- **TASK TO CARRY OUT**
Every entry below should be reproduced exactly, with all pictures left out.

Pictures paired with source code
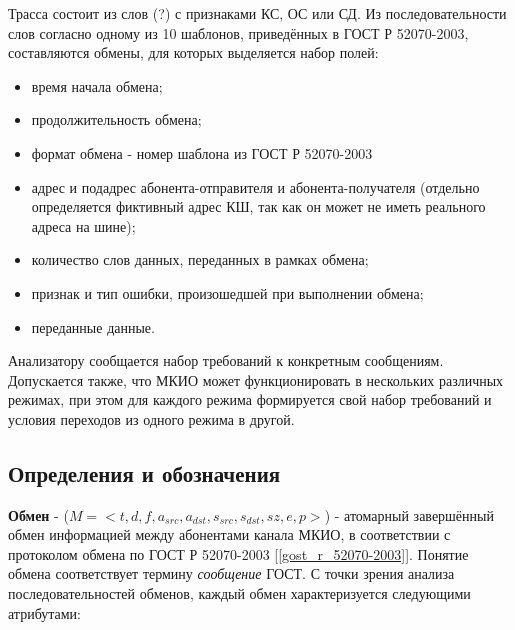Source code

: Трасса состоит из слов (?) с признаками КС, ОС или СД. Из последовательности 
слов согласно одному из 10 шаблонов, приведённых в ГОСТ Р 52070-2003, 
составляются обмены, для которых выделяется набор полей:

\begin{itemize}
 \item время начала обмена;
 \item продолжительность обмена;
 \item формат обмена - номер шаблона из ГОСТ Р 52070-2003
 \item адрес и подадрес абонента-отправителя и абонента-получателя (отдельно 
определяется фиктивный адрес КШ, так как он может не иметь реального адреса на 
шине);
 \item количество слов данных, переданных в рамках обмена;
 \item признак и тип ошибки, произошедшей при выполнении обмена;
 \item переданные данные.
\end{itemize}

Анализатору сообщается набор требований к конкретным сообщениям. 
Допускается также, что МКИО может функционировать в нескольких различных 
режимах, при этом для каждого режима формируется свой набор требований и 
условия переходов из одного режима в другой.

\subsection{Определения и обозначения}


\textbf{Обмен} - ($M = <t, d, f, a_{src}, a_{dst}, s_{src}, s_{dst}, sz, e, p 
>$) - атомарный завершённый обмен информацией между абонентами канала МКИО, в 
соответствии с протоколом обмена по ГОСТ Р 52070-2003 
[\ref{gost_r_52070-2003}]. Понятие обмена соответствует термину 
\textit{сообщение} ГОСТ. С точки зрения анализа последовательностей обменов, 
каждый обмен характеризуется следующими атрибутами:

- **SOLVED PROBLEM**
Source code

: Трасса состоит из слов (?) с признаками КС, ОС или СД. Из последовательности 
слов согласно одному из 10 шаблонов, приведённых в ГОСТ Р 52070-2003, 
составляются обмены, для которых выделяется набор полей:

\begin{itemize}
 \item время начала обмена;
 \item продолжительность обмена;
 \item формат обмена - номер шаблона из ГОСТ Р 52070-2003
 \item адрес и подадрес абонента-отправителя и абонента-получателя (отдельно 
определяется фиктивный адрес КШ, так как он может не иметь реального адреса на 
шине);
 \item количество слов данных, переданных в рамках обмена;
 \item признак и тип ошибки, произошедшей при выполнении обмена;
 \item переданные данные.
\end{itemize}

Анализатору сообщается набор требований к конкретным сообщениям. 
Допускается также, что МКИО может функционировать в нескольких различных 
режимах, при этом для каждого режима формируется свой набор требований и 
условия переходов из одного режима в другой.

\subsection{Определения и обозначения}


\textbf{Обмен} - ($M = <t, d, f, a_{src}, a_{dst}, s_{src}, s_{dst}, sz, e, p 
>$) - атомарный завершённый обмен информацией между абонентами канала МКИО, в 
соответствии с протоколом обмена по ГОСТ Р 52070-2003 
[\ref{gost_r_52070-2003}]. Понятие обмена соответствует термину 
\textit{сообщение} ГОСТ. С точки зрения анализа последовательностей обменов, 
каждый обмен характеризуется следующими атрибутами:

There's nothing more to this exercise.